Monday, December 28, 2009

The Box of Delights to be filmed

Writing about John Masefield yesterday I discovered that "The Box of Delights" is to be filmed.

Variety reports:
Brit Mike Newell will direct "The Box of Delights," based on John Masefield's classic 1930s children's novel about a boy entrusted with a magic box that allows him to travel through time.
Brit shingle Brilliant Films is funding development of the feature, which Frank Cottrell Boyce ("Millions") is adapting.
I am afraid Variety reports are like that.

Interestingly, Mike Newell is quoted as saying:
"I first heard 'Box of Delights' as a radio play on the BBC when I was a boy ... I was immediately seduced by the tingling, opening harp music and the fantastical, mysterious, magic story that followed."
I remember hearing The Box of Delights on the radio too and being utterly enchanted by it. But Newell is 18 years older than me, so his must have been a different play.

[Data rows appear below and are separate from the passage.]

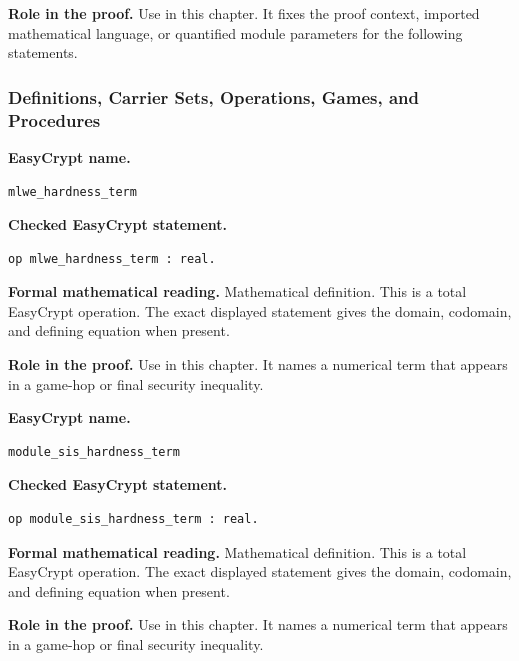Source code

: \noindent\textbf{Role in the proof.}
Use in this chapter. It fixes the proof context, imported mathematical language, or quantified module parameters for the following statements.

\subsubsection*{Definitions, Carrier Sets, Operations, Games, and Procedures}
\begin{formaldefinition}
\noindent\textbf{EasyCrypt name.}
\begin{lstlisting}[language=EasyCrypt,basicstyle=\ttfamily\scriptsize]
mlwe_hardness_term
\end{lstlisting}
\noindent\textbf{Checked EasyCrypt statement.}
\begin{lstlisting}[language=EasyCrypt,basicstyle=\ttfamily\scriptsize]
op mlwe_hardness_term : real.
\end{lstlisting}
\noindent\textbf{Formal mathematical reading.}
Mathematical definition. This is a total EasyCrypt operation.  The exact displayed statement gives the domain, codomain, and defining equation when present.

\noindent\textbf{Role in the proof.}
Use in this chapter. It names a numerical term that appears in a game-hop or final security inequality.

\end{formaldefinition}

\begin{formaldefinition}
\noindent\textbf{EasyCrypt name.}
\begin{lstlisting}[language=EasyCrypt,basicstyle=\ttfamily\scriptsize]
module_sis_hardness_term
\end{lstlisting}
\noindent\textbf{Checked EasyCrypt statement.}
\begin{lstlisting}[language=EasyCrypt,basicstyle=\ttfamily\scriptsize]
op module_sis_hardness_term : real.
\end{lstlisting}
\noindent\textbf{Formal mathematical reading.}
Mathematical definition. This is a total EasyCrypt operation.  The exact displayed statement gives the domain, codomain, and defining equation when present.

\noindent\textbf{Role in the proof.}
Use in this chapter. It names a numerical term that appears in a game-hop or final security inequality.

\end{formaldefinition}

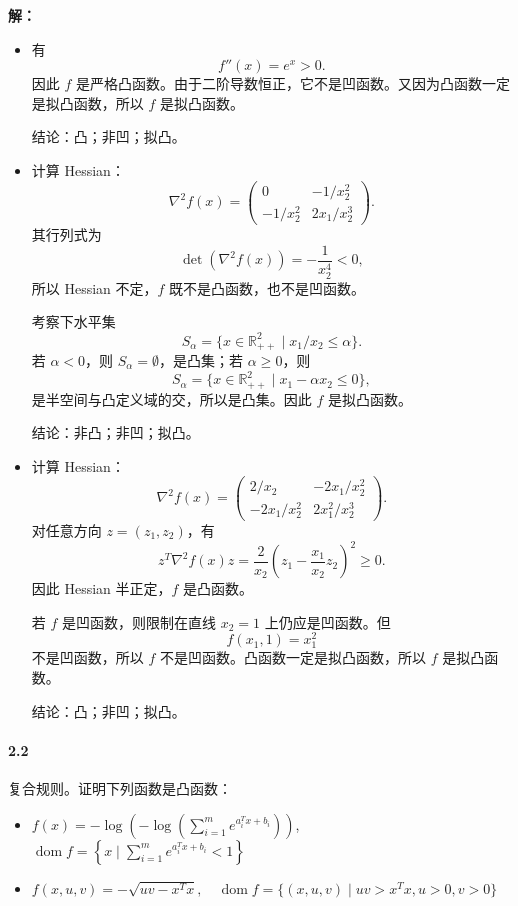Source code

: \documentclass[12pt,a4paper]{article}
\begin{document}
\textbf{解：}
\begin{itemize}
  \item[(a)] 有
  \[
    f''(x)=e^x>0.
  \]
  因此 $f$ 是严格凸函数。由于二阶导数恒正，它不是凹函数。又因为凸函数一定是拟凸函数，所以 $f$ 是拟凸函数。

  结论：凸；非凹；拟凸。

  \item[(b)] 计算 Hessian：
  \[
    \nabla^2 f(x)=
    \begin{pmatrix}
      0 & -1/x_2^2\\
      -1/x_2^2 & 2x_1/x_2^3
    \end{pmatrix}.
  \]
  其行列式为
  \[
    \det(\nabla^2 f(x))=-\frac{1}{x_2^4}<0,
  \]
  所以 Hessian 不定，$f$ 既不是凸函数，也不是凹函数。

  考察下水平集
  \[
    S_\alpha=\{x\in\mathbb{R}_{++}^2\mid x_1/x_2\leq \alpha\}.
  \]
  若 $\alpha<0$，则 $S_\alpha=\emptyset$，是凸集；若 $\alpha\geq 0$，则
  \[
    S_\alpha=\{x\in\mathbb{R}_{++}^2\mid x_1-\alpha x_2\leq 0\},
  \]
  是半空间与凸定义域的交，所以是凸集。因此 $f$ 是拟凸函数。

  结论：非凸；非凹；拟凸。

  \item[(c)] 计算 Hessian：
  \[
    \nabla^2 f(x)=
    \begin{pmatrix}
      2/x_2 & -2x_1/x_2^2\\
      -2x_1/x_2^2 & 2x_1^2/x_2^3
    \end{pmatrix}.
  \]
  对任意方向 $z=(z_1,z_2)$，有
  \[
    z^T\nabla^2 f(x)z
    =\frac{2}{x_2}\left(z_1-\frac{x_1}{x_2}z_2\right)^2\geq 0.
  \]
  因此 Hessian 半正定，$f$ 是凸函数。

  若 $f$ 是凹函数，则限制在直线 $x_2=1$ 上仍应是凹函数。但
  \[
    f(x_1,1)=x_1^2
  \]
  不是凹函数，所以 $f$ 不是凹函数。凸函数一定是拟凸函数，所以 $f$ 是拟凸函数。

  结论：凸；非凹；拟凸。
\end{itemize}



\paragraph{2.2} 复合规则。证明下列函数是凸函数：
\begin{itemize}
  \item[(a)] $f(x) = -\log\left(-\log\left(\sum_{i=1}^m e^{a_i^T x + b_i}\right)\right)$, \quad $\operatorname{dom} f = \left\{ x \mid \sum_{i=1}^m e^{a_i^T x + b_i} < 1 \right\}$
  \item[(b)] $f(x,u,v) = -\sqrt{uv - x^T x}, \quad \operatorname{dom} f = \{(x,u,v) \mid uv > x^T x, u > 0, v > 0\}$
\end{itemize}
\end{document}
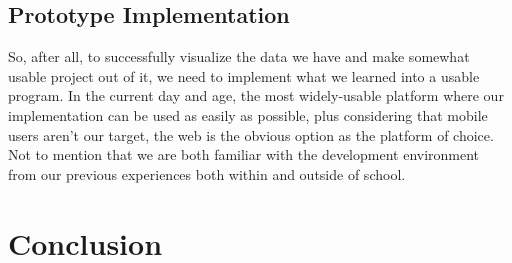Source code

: \documentclass[11pt]{article}
\begin{document}

\subsection {Prototype Implementation}


So, after all, to successfully visualize the data we have and make somewhat usable project out of it, we need to implement what we learned into a usable program. In the current day and age, the most widely-usable platform where our implementation can be used as easily as possible, plus considering that mobile users aren't our target, the web is the obvious option as the platform of choice. Not to mention that we are both familiar with the development environment from our previous experiences both within and outside of school.

\section {Conclusion} 

\end{document}
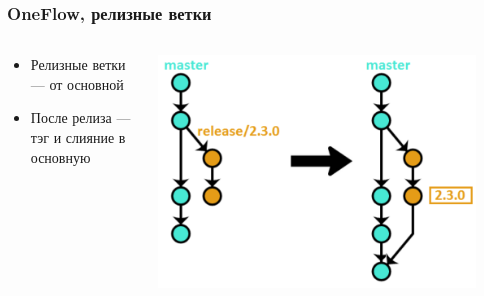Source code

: \documentclass{../../slides-style}
\begin{document}
    \begin{frame}
        \frametitle{OneFlow, релизные ветки}
        \begin{columns}
            \begin{column}{0.4\textwidth}
                \begin{itemize}
                    \item Релизные ветки --- от основной
                    \item После релиза --- тэг и слияние в основную
                \end{itemize}
            \end{column}
            \begin{column}{0.6\textwidth}
                \begin{center}
                    \includegraphics[width=0.9\textwidth]{oneflow4.png}
                \end{center}
            \end{column}
        \end{columns}
    \end{frame}
\end{document}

Much later: If the Wikipedia page is correct then Newell is remembering a 1955 production and I must be remembering one from as early as 1966. No wonder I was bowled over at the ago of 6. Bizarrely to modern tastes, Patricia Hayes played Kay Harker (a boy) in both versions.

5 comments:

Frank H Little said...

There was a good BBC TV adaptation, too, with Patrick Troughton as the Punch-and-Judy man. It included an episode in the book dropped from the radio adaptation. Its only fault was the rather primitive (by today's CGI standards) animations.

Frank H Little said...

Oops! That comes of commenting before reading all the earlier postings, such as "John Masefield, Traffic and Aston Tirrold".

I would add that the harp music Mike Newell remembers must be the rhythmic figure in the slow movement of Hely-Hutchinson's "Carol Symphony". This ingenious orchestration of traditional carols was used as incidental music throughout the 1940s radio adaptation.

Iain said...

I agree with Frank, the BBC adaptation in 1984 with Patrick Troughton was really quite magical.

Although I was far too old by that time to be in the target age group I found myself quite enchanted by it.

I bought the DVD a couple of years back and likewise was struck by the outdated animations.

Ian Ridley said...

I bought the TV adaptation only last month and it holds up very well. I loved it as a 12 year old when was first broadcast

Michael said...

I remember making mince pies with my mother on Chrstmas Eve 1966 and listening to the magical radio play. But this particular version seems sadly now to be lost. Such a pity.